**WHAT IS EXPECTED:**
The word "model" may appear in the records below. Report how many lines contain it, and write nothing besides the number.

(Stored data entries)
┄┄┄┄┄┄┄┄┄┄

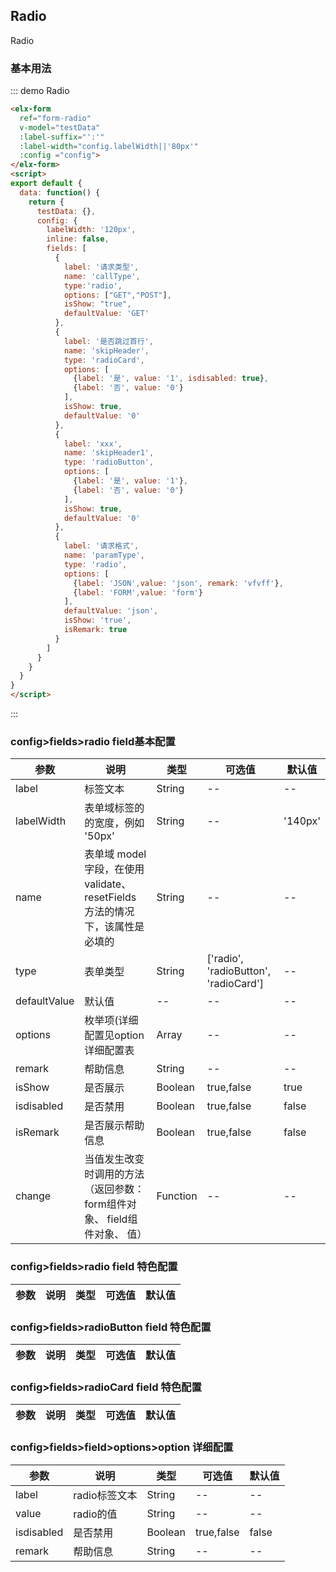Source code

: ## Radio

Radio

### 基本用法


::: demo Radio
```html
<elx-form
  ref="form-radio"
  v-model="testData"
  :label-suffix="':'"
  :label-width="config.labelWidth||'80px'"
  :config ="config">
</elx-form>
<script>
export default {
  data: function() {
    return {
      testData: {},
      config: {
        labelWidth: '120px',
        inline: false,
        fields: [
          {
            label: '请求类型',
            name: 'callType',
            type:'radio',
            options: ["GET","POST"],
            isShow: "true",
            defaultValue: 'GET'
          },
          {
            label: '是否跳过首行',
            name: 'skipHeader',
            type: 'radioCard',
            options: [
              {label: '是', value: '1', isdisabled: true},
              {label: '否', value: '0'}
            ],
            isShow: true,
            defaultValue: '0'
          },
          {
            label: 'xxx',
            name: 'skipHeader1',
            type: 'radioButton',
            options: [
              {label: '是', value: '1'},
              {label: '否', value: '0'}
            ],
            isShow: true,
            defaultValue: '0'
          },
          {
            label: '请求格式',
            name: 'paramType',
            type: 'radio',
            options: [
              {label: 'JSON',value: 'json', remark: 'vfvff'},
              {label: 'FORM',value: 'form'}
            ],
            defaultValue: 'json',
            isShow: 'true',
            isRemark: true
          }
        ]
      }
    }
  }
}
</script>

```
:::

### config>fields>radio field基本配置
| 参数      | 说明          | 类型      | 可选值                           | 默认值  |
|---------- |-------------- |---------- |--------------------------------  |-------- |
| label | 标签文本 | String | -- | -- |
| labelWidth | 表单域标签的的宽度，例如 '50px' | String | -- | '140px' |
| name | 表单域 model 字段，在使用 validate、resetFields 方法的情况下，该属性是必填的 | String | -- | -- |
| type | 表单类型 | String | ['radio', 'radioButton', 'radioCard'] | -- |
| defaultValue | 默认值 | -- | -- | -- |
| options | 枚举项(详细配置见option详细配置表 | Array | -- | -- |
| remark | 帮助信息 | String | -- | -- |
| isShow | 是否展示 | Boolean | true,false | true |
| isdisabled | 是否禁用 | Boolean | true,false | false |
| isRemark | 是否展示帮助信息 | Boolean | true,false | false |
| change | 当值发生改变时调用的方法（返回参数：form组件对象、 field组件对象、 值） | Function | -- | -- |

###  config>fields>radio field 特色配置
| 参数      | 说明          | 类型      | 可选值                           | 默认值  |
|---------- |-------------- |---------- |--------------------------------  |-------- |

###  config>fields>radioButton field 特色配置
| 参数      | 说明          | 类型      | 可选值                           | 默认值  |
|---------- |-------------- |---------- |--------------------------------  |-------- |

###  config>fields>radioCard field 特色配置
| 参数      | 说明          | 类型      | 可选值                           | 默认值  |
|---------- |-------------- |---------- |--------------------------------  |-------- |

###  config>fields>field>options>option 详细配置
| 参数      | 说明          | 类型      | 可选值                           | 默认值  |
|---------- |-------------- |---------- |--------------------------------  |-------- |
| label | radio标签文本 | String | -- | -- |
| value | radio的值 | String | -- | -- |
| isdisabled | 是否禁用 | Boolean | true,false | false |
| remark | 帮助信息 | String | -- | -- |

┄┄┄┄┄┄┄┄┄┄

**YOUR SOLUTION:**
2